» What you are asked to do: Look below for the line that has "Accountability can also". Set down the lines from there through the line that has "To tackle epistemic", exactly as written.

Pictures paired with source code
=== Section Start ===

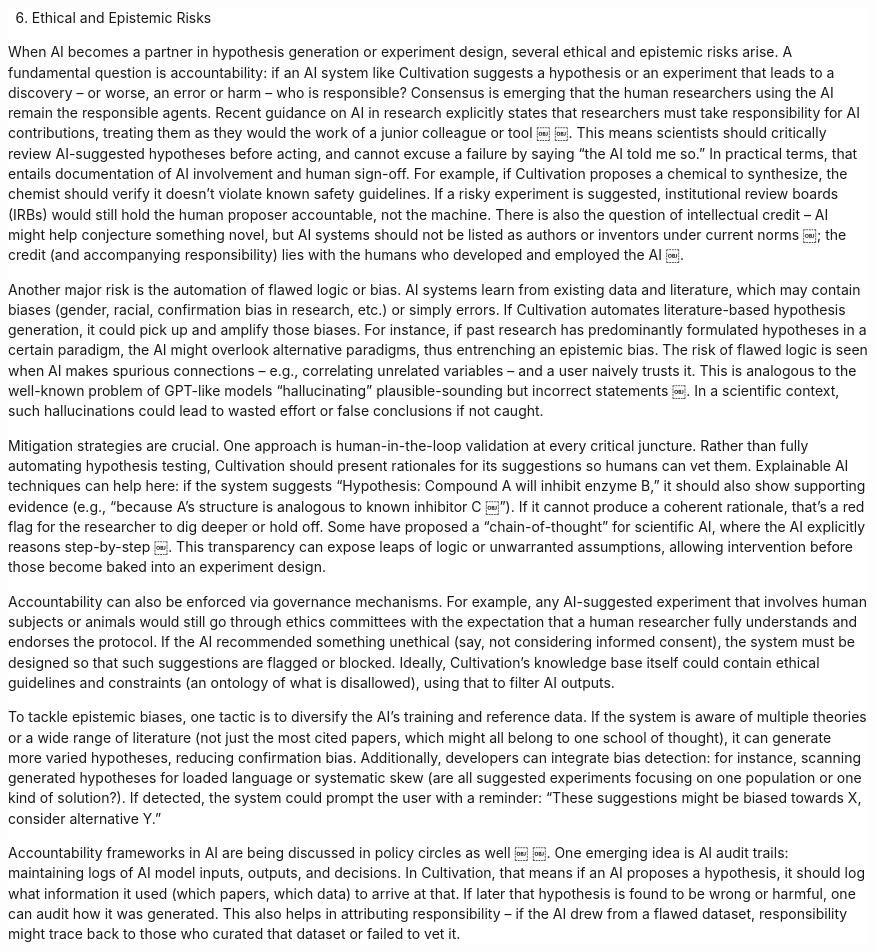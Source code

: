 6. Ethical and Epistemic Risks

When AI becomes a partner in hypothesis generation or experiment design, several ethical and epistemic risks arise. A fundamental question is accountability: if an AI system like Cultivation suggests a hypothesis or an experiment that leads to a discovery – or worse, an error or harm – who is responsible? Consensus is emerging that the human researchers using the AI remain the responsible agents. Recent guidance on AI in research explicitly states that researchers must take responsibility for AI contributions, treating them as they would the work of a junior colleague or tool ￼ ￼. This means scientists should critically review AI-suggested hypotheses before acting, and cannot excuse a failure by saying “the AI told me so.” In practical terms, that entails documentation of AI involvement and human sign-off. For example, if Cultivation proposes a chemical to synthesize, the chemist should verify it doesn’t violate known safety guidelines. If a risky experiment is suggested, institutional review boards (IRBs) would still hold the human proposer accountable, not the machine. There is also the question of intellectual credit – AI might help conjecture something novel, but AI systems should not be listed as authors or inventors under current norms ￼; the credit (and accompanying responsibility) lies with the humans who developed and employed the AI ￼.

Another major risk is the automation of flawed logic or bias. AI systems learn from existing data and literature, which may contain biases (gender, racial, confirmation bias in research, etc.) or simply errors. If Cultivation automates literature-based hypothesis generation, it could pick up and amplify those biases. For instance, if past research has predominantly formulated hypotheses in a certain paradigm, the AI might overlook alternative paradigms, thus entrenching an epistemic bias. The risk of flawed logic is seen when AI makes spurious connections – e.g., correlating unrelated variables – and a user naively trusts it. This is analogous to the well-known problem of GPT-like models “hallucinating” plausible-sounding but incorrect statements ￼. In a scientific context, such hallucinations could lead to wasted effort or false conclusions if not caught.

Mitigation strategies are crucial. One approach is human-in-the-loop validation at every critical juncture. Rather than fully automating hypothesis testing, Cultivation should present rationales for its suggestions so humans can vet them. Explainable AI techniques can help here: if the system suggests “Hypothesis: Compound A will inhibit enzyme B,” it should also show supporting evidence (e.g., “because A’s structure is analogous to known inhibitor C ￼”). If it cannot produce a coherent rationale, that’s a red flag for the researcher to dig deeper or hold off. Some have proposed a “chain-of-thought” for scientific AI, where the AI explicitly reasons step-by-step ￼. This transparency can expose leaps of logic or unwarranted assumptions, allowing intervention before those become baked into an experiment design.

Accountability can also be enforced via governance mechanisms. For example, any AI-suggested experiment that involves human subjects or animals would still go through ethics committees with the expectation that a human researcher fully understands and endorses the protocol. If the AI recommended something unethical (say, not considering informed consent), the system must be designed so that such suggestions are flagged or blocked. Ideally, Cultivation’s knowledge base itself could contain ethical guidelines and constraints (an ontology of what is disallowed), using that to filter AI outputs.

To tackle epistemic biases, one tactic is to diversify the AI’s training and reference data. If the system is aware of multiple theories or a wide range of literature (not just the most cited papers, which might all belong to one school of thought), it can generate more varied hypotheses, reducing confirmation bias. Additionally, developers can integrate bias detection: for instance, scanning generated hypotheses for loaded language or systematic skew (are all suggested experiments focusing on one population or one kind of solution?). If detected, the system could prompt the user with a reminder: “These suggestions might be biased towards X, consider alternative Y.”

Accountability frameworks in AI are being discussed in policy circles as well ￼ ￼. One emerging idea is AI audit trails: maintaining logs of AI model inputs, outputs, and decisions. In Cultivation, that means if an AI proposes a hypothesis, it should log what information it used (which papers, which data) to arrive at that. If later that hypothesis is found to be wrong or harmful, one can audit how it was generated. This also helps in attributing responsibility – if the AI drew from a flawed dataset, responsibility might trace back to those who curated that dataset or failed to vet it.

=== Section End ===

» Solution to this problem:
Accountability can also be enforced via governance mechanisms. For example, any AI-suggested experiment that involves human subjects or animals would still go through ethics committees with the expectation that a human researcher fully understands and endorses the protocol. If the AI recommended something unethical (say, not considering informed consent), the system must be designed so that such suggestions are flagged or blocked. Ideally, Cultivation’s knowledge base itself could contain ethical guidelines and constraints (an ontology of what is disallowed), using that to filter AI outputs.

To tackle epistemic biases, one tactic is to diversify the AI’s training and reference data. If the system is aware of multiple theories or a wide range of literature (not just the most cited papers, which might all belong to one school of thought), it can generate more varied hypotheses, reducing confirmation bias. Additionally, developers can integrate bias detection: for instance, scanning generated hypotheses for loaded language or systematic skew (are all suggested experiments focusing on one population or one kind of solution?). If detected, the system could prompt the user with a reminder: “These suggestions might be biased towards X, consider alternative Y.”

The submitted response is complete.